## [WHAT IS REQUIRED]
Tally every line of the entries that contains the string "localhost", then reply with only that number.

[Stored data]
━━━━━━━━━━━━━━━━━━━━

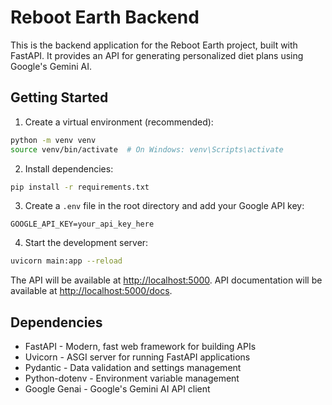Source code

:# Reboot Earth Backend

This is the backend application for the Reboot Earth project, built with FastAPI. It provides an API for generating personalized diet plans using Google's Gemini AI.

## Getting Started

1. Create a virtual environment (recommended):
```bash
python -m venv venv
source venv/bin/activate  # On Windows: venv\Scripts\activate
```

2. Install dependencies:
```bash
pip install -r requirements.txt
```

3. Create a `.env` file in the root directory and add your Google API key:
```
GOOGLE_API_KEY=your_api_key_here
```

4. Start the development server:
```bash
uvicorn main:app --reload
```

The API will be available at [http://localhost:5000](http://localhost:5000).
API documentation will be available at [http://localhost:5000/docs](http://localhost:5000/docs).

## Dependencies

- FastAPI - Modern, fast web framework for building APIs
- Uvicorn - ASGI server for running FastAPI applications
- Pydantic - Data validation and settings management
- Python-dotenv - Environment variable management
- Google Genai - Google's Gemini AI API client

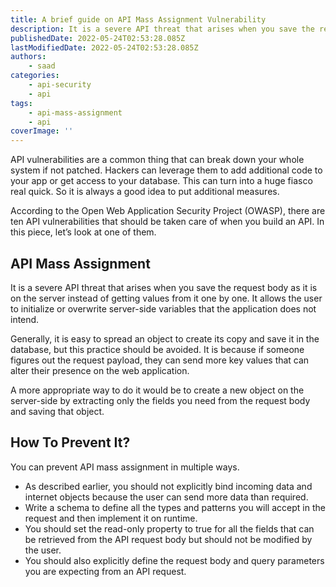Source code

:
 ```yaml
---
title: A brief guide on API Mass Assignment Vulnerability
description: It is a severe API threat that arises when you save the request body as it is on the server instead of getting values from it one by one. In this piece, let's take a quick look at it.
publishedDate: 2022-05-24T02:53:28.085Z
lastModifiedDate: 2022-05-24T02:53:28.085Z
authors:
    - saad
categories:
    - api-security
    - api
tags:
    - api-mass-assignment
    - api
coverImage: ''
---
```


<Lead>

API vulnerabilities are a common thing that can break down your whole system if not patched. Hackers can leverage them to add additional code to your app or get access to your database. This can turn into a huge fiasco real quick. So it is always a good idea to put additional measures.

</Lead>

According to the Open Web Application Security Project (OWASP), there are ten API vulnerabilities that should be taken care of when you build an API. In this piece, let’s look at one of them.

## API Mass Assignment

It is a severe API threat that arises when you save the request body as it is on the server instead of getting values from it one by one. It allows the user to initialize or overwrite server-side variables that the application does not intend.

Generally, it is easy to spread an object to create its copy and save it in the database, but this practice should be avoided. It is because if someone figures out the request payload, they can send more key values that can alter their presence on the web application.

A more appropriate way to do it would be to create a new object on the server-side by extracting only the fields you need from the request body and saving that object.

## How To Prevent It?

You can prevent API mass assignment in multiple ways.

-   As described earlier, you should not explicitly bind incoming data and internet objects because the user can send more data than required.
-   Write a schema to define all the types and patterns you will accept in the request and then implement it on runtime.
-   You should set the read-only property to true for all the fields that can be retrieved from the API request body but should not be modified by the user.
-   You should also explicitly define the request body and query parameters you are expecting from an API request.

━━━━━━━━━━━━━━━━━━━━

## [SOLVED PROBLEM]
2